**What to do:** With no words added or dropped, transcribe the listing that follows.

== Data excerpts ==

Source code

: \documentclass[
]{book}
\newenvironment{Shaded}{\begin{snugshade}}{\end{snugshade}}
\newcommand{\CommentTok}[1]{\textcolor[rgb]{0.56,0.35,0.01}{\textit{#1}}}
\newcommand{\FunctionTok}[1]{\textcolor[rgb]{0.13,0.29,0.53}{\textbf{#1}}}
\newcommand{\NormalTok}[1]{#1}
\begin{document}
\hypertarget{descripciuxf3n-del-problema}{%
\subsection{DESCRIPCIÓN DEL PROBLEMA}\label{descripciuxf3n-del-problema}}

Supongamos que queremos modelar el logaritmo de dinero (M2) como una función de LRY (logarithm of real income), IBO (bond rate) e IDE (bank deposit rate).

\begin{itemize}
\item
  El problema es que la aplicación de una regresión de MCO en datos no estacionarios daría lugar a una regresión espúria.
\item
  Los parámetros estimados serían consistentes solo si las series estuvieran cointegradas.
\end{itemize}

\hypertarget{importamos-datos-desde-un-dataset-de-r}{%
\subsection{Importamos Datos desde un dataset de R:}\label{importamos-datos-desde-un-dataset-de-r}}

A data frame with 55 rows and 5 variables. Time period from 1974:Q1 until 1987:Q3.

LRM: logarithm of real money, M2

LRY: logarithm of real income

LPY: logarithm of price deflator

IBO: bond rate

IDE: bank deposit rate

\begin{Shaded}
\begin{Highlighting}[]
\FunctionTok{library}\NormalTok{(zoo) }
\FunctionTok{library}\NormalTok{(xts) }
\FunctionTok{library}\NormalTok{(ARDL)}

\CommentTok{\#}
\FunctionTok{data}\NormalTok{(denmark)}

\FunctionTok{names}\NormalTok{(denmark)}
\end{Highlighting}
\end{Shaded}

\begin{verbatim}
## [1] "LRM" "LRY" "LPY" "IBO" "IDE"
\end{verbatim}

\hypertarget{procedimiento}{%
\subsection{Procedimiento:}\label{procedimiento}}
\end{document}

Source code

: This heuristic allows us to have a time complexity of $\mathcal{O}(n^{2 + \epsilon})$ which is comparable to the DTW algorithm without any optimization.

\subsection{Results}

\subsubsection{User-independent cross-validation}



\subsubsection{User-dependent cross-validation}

===

**Reply to the task:**
Source code

: \documentclass[
]{book}
\newenvironment{Shaded}{\begin{snugshade}}{\end{snugshade}}
\newcommand{\CommentTok}[1]{\textcolor[rgb]{0.56,0.35,0.01}{\textit{#1}}}
\newcommand{\FunctionTok}[1]{\textcolor[rgb]{0.13,0.29,0.53}{\textbf{#1}}}
\newcommand{\NormalTok}[1]{#1}
\begin{document}
\hypertarget{descripciuxf3n-del-problema}{%
\subsection{DESCRIPCIÓN DEL PROBLEMA}\label{descripciuxf3n-del-problema}}

Supongamos que queremos modelar el logaritmo de dinero (M2) como una función de LRY (logarithm of real income), IBO (bond rate) e IDE (bank deposit rate).

\begin{itemize}
\item
  El problema es que la aplicación de una regresión de MCO en datos no estacionarios daría lugar a una regresión espúria.
\item
  Los parámetros estimados serían consistentes solo si las series estuvieran cointegradas.
\end{itemize}

\hypertarget{importamos-datos-desde-un-dataset-de-r}{%
\subsection{Importamos Datos desde un dataset de R:}\label{importamos-datos-desde-un-dataset-de-r}}

A data frame with 55 rows and 5 variables. Time period from 1974:Q1 until 1987:Q3.

LRM: logarithm of real money, M2

LRY: logarithm of real income

LPY: logarithm of price deflator

IBO: bond rate

IDE: bank deposit rate

\begin{Shaded}
\begin{Highlighting}[]
\FunctionTok{library}\NormalTok{(zoo) }
\FunctionTok{library}\NormalTok{(xts) }
\FunctionTok{library}\NormalTok{(ARDL)}

\CommentTok{\#}
\FunctionTok{data}\NormalTok{(denmark)}

\FunctionTok{names}\NormalTok{(denmark)}
\end{Highlighting}
\end{Shaded}

\begin{verbatim}
## [1] "LRM" "LRY" "LPY" "IBO" "IDE"
\end{verbatim}

\hypertarget{procedimiento}{%
\subsection{Procedimiento:}\label{procedimiento}}
\end{document}

Source code

: This heuristic allows us to have a time complexity of $\mathcal{O}(n^{2 + \epsilon})$ which is comparable to the DTW algorithm without any optimization.

\subsection{Results}

\subsubsection{User-independent cross-validation}



\subsubsection{User-dependent cross-validation}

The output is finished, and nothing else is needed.